Bejines continued his rise on the WBC's Bantamweight rankings during 1982, meeting and defeating several ranked fighters and losing only to one, including Javier Flores, 25–12–3, beaten by seventh round knockout on January 20 at the Olympic Auditorium, Venezuelan Jovito Rengifo-who had previously challenged Lupe Pintor for the WBC world title-whom Bejines outpointed over ten rounds at the Olympic Auditorium on March 5, recent Pintor challenger Hurricane Teru, who had gone fifteen rounds with Pintor before getting knocked out in another world title fight; taken out in four rounds by Bejines June 3 at the Olympic Auditorium, and another Venezuelan, Edgar Roman, who in 1984 would challenge Richie Sandoval for his WBA world Bantamweight title and who beat Bejines by a fifth round knockout on August 12 at the Olympic Auditorium.

==World title fight==
On the wake of the death of South Korean boxer Duk Koo Kim, who died four days after challenging Ray Mancini for the latter's WBA world Lightweight title, the WBC voted to have its world title fights reduced in distance from 15 rounds to 12, effective 1983. The first world title fight with the reduced distance as scheduled was between WBC Junior Bantamweight champion Rafael Orono of Venezuela and Pedro Romero, Orono retaining the title by a fourth round knockout.

Meanwhile, WBC world Bantamweight champion Lupe Pintor suffered a vehicular accident and was sidelined by injury. The WBC then ordered Bejines and Alberto Davila to fight for the WBC's vacant interim world title, in a twelve round bout to take place September 1, 1983. The fight's referee was the experienced Puerto Rican of German descent, Waldemar Schmidt.

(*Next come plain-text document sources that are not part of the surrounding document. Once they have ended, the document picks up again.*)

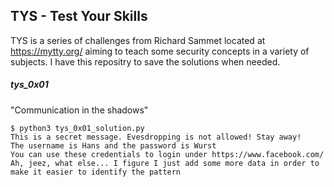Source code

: ## TYS - Test Your Skills 

TYS is a series of challenges from Richard Sammet located at  https://mytty.org/ aiming to teach some security concepts in a variety of subjects. I have this repositry to save the solutions when needed.


##### tys_0x01

"Communication in the shadows"   
```
$ python3 tys_0x01_solution.py
This is a secret message. Evesdropping is not allowed! Stay away!  
The username is Hans and the password is Wurst
You can use these credentials to login under https://www.facebook.com/
Ah, jeez, what else... I figure I just add some more data in order to make it easier to identify the pattern
```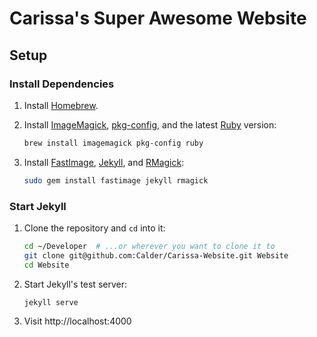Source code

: # Carissa's Super Awesome Website

## Setup

### Install Dependencies

1.  Install [Homebrew](http://brew.sh/).

2.  Install [ImageMagick](http://www.imagemagick.org/), [pkg-config](http://www.freedesktop.org/wiki/Software/pkg-config/), and the latest [Ruby](https://www.ruby-lang.org/) version:
    ```sh
    brew install imagemagick pkg-config ruby
    ```

3.  Install [FastImage](https://github.com/sdsykes/fastimage), [Jekyll](http://jekyllrb.com/), and [RMagick](https://github.com/rmagick/rmagick):
    ```sh
    sudo gem install fastimage jekyll rmagick
    ```

### Start Jekyll

1.  Clone the repository and `cd` into it:
    ```sh
    cd ~/Developer  # ...or wherever you want to clone it to
    git clone git@github.com:Calder/Carissa-Website.git Website
    cd Website
    ```

2.  Start Jekyll's test server:
    ```sh
    jekyll serve
    ```

3.  Visit http://localhost:4000
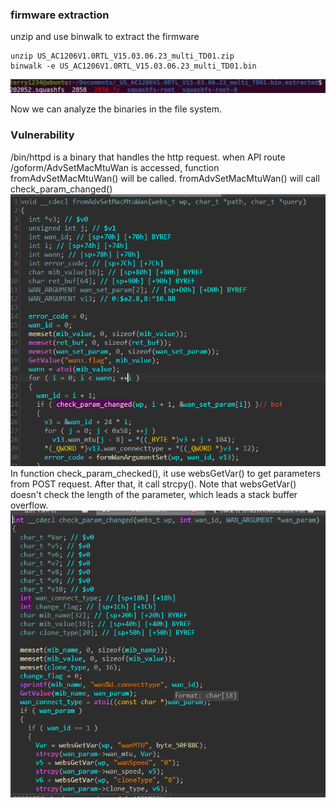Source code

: ### firmware extraction
unzip and use binwalk to extract the firmware
```
unzip US_AC1206V1.0RTL_V15.03.06.23_multi_TD01.zip
binwalk -e US_AC1206V1.0RTL_V15.03.06.23_multi_TD01.bin
```
![image](./img/1.png)


Now we can analyze the binaries in the file system.
### Vulnerability
/bin/httpd is a binary that handles the http request.
when API route /goform/AdvSetMacMtuWan is accessed, function fromAdvSetMacMtuWan() will be called.
fromAdvSetMacMtuWan() will call check_param_changed()
![image](./img/2.png)
In function check_param_checked(), it use websGetVar() to get parameters from POST request. After that, it call strcpy(). Note that websGetVar() doesn't check the length of the parameter, which leads a stack buffer overflow.
![image](./img/3.png)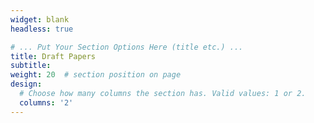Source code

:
 ```yaml
---
widget: blank
headless: true

# ... Put Your Section Options Here (title etc.) ...
title: Draft Papers
subtitle:
weight: 20  # section position on page
design:
  # Choose how many columns the section has. Valid values: 1 or 2.
  columns: '2'
---
```


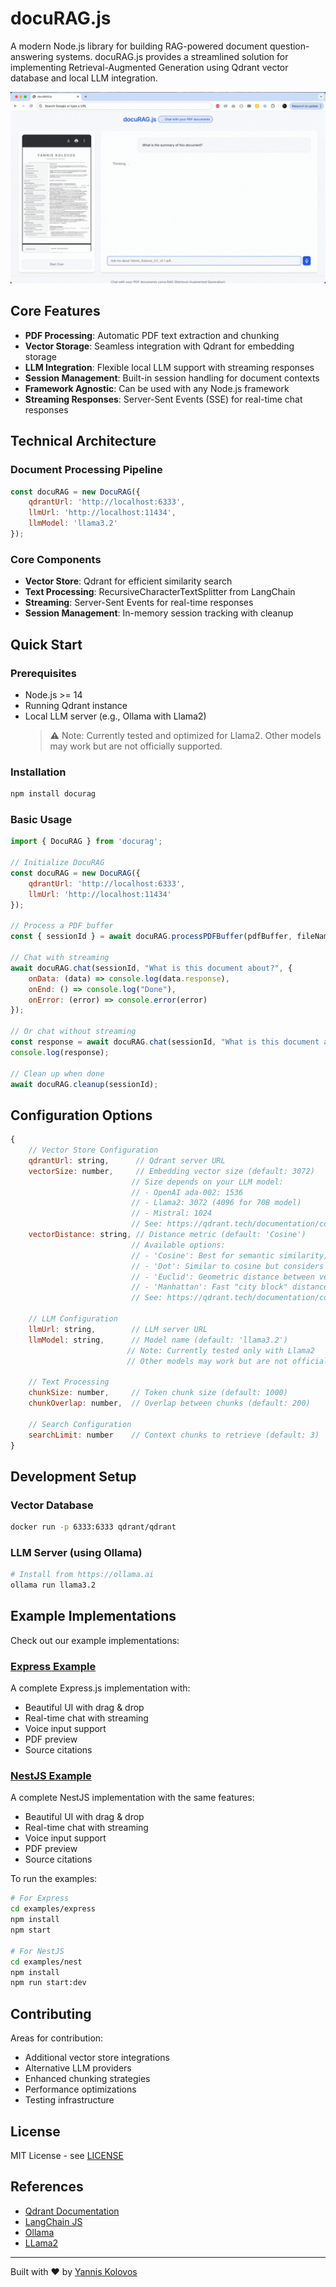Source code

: # docuRAG.js

A modern Node.js library for building RAG-powered document question-answering systems. docuRAG.js provides a streamlined solution for implementing Retrieval-Augmented Generation using Qdrant vector database and local LLM integration.

![docuRAG.js Demo](https://raw.githubusercontent.com/msroot/docuRAG.js/main/docs/demo.gif)

## Core Features

- **PDF Processing**: Automatic PDF text extraction and chunking
- **Vector Storage**: Seamless integration with Qdrant for embedding storage
- **LLM Integration**: Flexible local LLM support with streaming responses
- **Session Management**: Built-in session handling for document contexts
- **Framework Agnostic**: Can be used with any Node.js framework
- **Streaming Responses**: Server-Sent Events (SSE) for real-time chat responses

## Technical Architecture

### Document Processing Pipeline
```javascript
const docuRAG = new DocuRAG({
    qdrantUrl: 'http://localhost:6333',
    llmUrl: 'http://localhost:11434',
    llmModel: 'llama3.2'
});
```

### Core Components

- **Vector Store**: Qdrant for efficient similarity search
- **Text Processing**: RecursiveCharacterTextSplitter from LangChain
- **Streaming**: Server-Sent Events for real-time responses
- **Session Management**: In-memory session tracking with cleanup

## Quick Start

### Prerequisites
- Node.js >= 14
- Running Qdrant instance
- Local LLM server (e.g., Ollama with Llama2)
  > ⚠️ Note: Currently tested and optimized for Llama2. Other models may work but are not officially supported.

### Installation

```bash
npm install docurag
```

### Basic Usage

```javascript
import { DocuRAG } from 'docurag';

// Initialize DocuRAG
const docuRAG = new DocuRAG({
    qdrantUrl: 'http://localhost:6333',
    llmUrl: 'http://localhost:11434'
});

// Process a PDF buffer
const { sessionId } = await docuRAG.processPDFBuffer(pdfBuffer, fileName);

// Chat with streaming
await docuRAG.chat(sessionId, "What is this document about?", {
    onData: (data) => console.log(data.response),
    onEnd: () => console.log("Done"),
    onError: (error) => console.error(error)
});

// Or chat without streaming
const response = await docuRAG.chat(sessionId, "What is this document about?");
console.log(response);

// Clean up when done
await docuRAG.cleanup(sessionId);
```

## Configuration Options

```javascript
{
    // Vector Store Configuration
    qdrantUrl: string,      // Qdrant server URL
    vectorSize: number,     // Embedding vector size (default: 3072)
                           // Size depends on your LLM model:
                           // - OpenAI ada-002: 1536
                           // - Llama2: 3072 (4096 for 70B model)
                           // - Mistral: 1024
                           // See: https://qdrant.tech/documentation/concepts/vectors/
    vectorDistance: string, // Distance metric (default: 'Cosine')
                           // Available options:
                           // - 'Cosine': Best for semantic similarity, normalizes vector magnitude
                           // - 'Dot': Similar to cosine but considers magnitude
                           // - 'Euclid': Geometric distance between vectors
                           // - 'Manhattan': Fast "city block" distance, good for high dimensions
                           // See: https://qdrant.tech/documentation/concepts/search/#metrics

    // LLM Configuration
    llmUrl: string,        // LLM server URL
    llmModel: string,      // Model name (default: 'llama3.2')
                          // Note: Currently tested only with Llama2
                          // Other models may work but are not officially supported

    // Text Processing
    chunkSize: number,     // Token chunk size (default: 1000)
    chunkOverlap: number,  // Overlap between chunks (default: 200)

    // Search Configuration
    searchLimit: number    // Context chunks to retrieve (default: 3)
}
```

## Development Setup

### Vector Database
```bash
docker run -p 6333:6333 qdrant/qdrant
```

### LLM Server (using Ollama)
```bash
# Install from https://ollama.ai
ollama run llama3.2
```

## Example Implementations

Check out our example implementations:

### [Express Example](./examples/express)
A complete Express.js implementation with:
- Beautiful UI with drag & drop
- Real-time chat with streaming
- Voice input support
- PDF preview
- Source citations

### [NestJS Example](./examples/nest)
A complete NestJS implementation with the same features:
- Beautiful UI with drag & drop
- Real-time chat with streaming
- Voice input support
- PDF preview
- Source citations

To run the examples:

```bash
# For Express
cd examples/express
npm install
npm start

# For NestJS
cd examples/nest
npm install
npm run start:dev
```

## Contributing

Areas for contribution:
- Additional vector store integrations
- Alternative LLM providers
- Enhanced chunking strategies
- Performance optimizations
- Testing infrastructure

## License

MIT License - see [LICENSE](LICENSE)

## References

- [Qdrant Documentation](https://qdrant.tech/documentation/)
- [LangChain JS](https://js.langchain.com/)
- [Ollama](https://ollama.ai/)
- [LLama2](https://ai.meta.com/llama/)

---
Built with ❤️ by [Yannis Kolovos](http://msroot.me/)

Bejines and Davila boxed for eleven rounds without landing particularly hard punches. Bejines was leading on two of the three judges scorecards before the final round began. About 25 seconds into the round, Davila, realizing he was behind on the scorecards, landed a left jab which stunned Bejines, followed by a hard right to the chin which dropped Bejines, who hit his head against the lower rope. Bejines tried to get up, but referee Schmidt stopped the bout.

==After the fight==
Ringside physicians tried to revive Bejines, but he did not respond to treatment. He was then taken to California Hospital, from where he was airlifted to Los Angeles County-University of Southern California Medical Center, where several attempts were made at saving his life the following days, including the removal of part of his brain and skull and of a blood clot to try to diminish his brain pressure. Bejines was held on a respirator machine until he died on September 4.

Bejines' death was the first in professional boxing since Kim's; it was also the first involving a boxer after a fight at the Olympic Auditorium since Johnny Owen's after his unsuccessful challenge of Pintor in 1980.

Davila was later named full champion by the WBC once Pintor decided not to return to the Bantamweight division. The WBC, on the other part, was criticized for sanctioning this bout, especially since Bejines had lost his prior fight.

Bejines had a record of 27 wins and 8 losses in 35 bouts, 16 wins by knockout.

==Personal==
Bejines' wife was pregnant with his baby when he died. His brother, Oscar Bejines, was also a professional boxer of note during the 1980s and 1990s.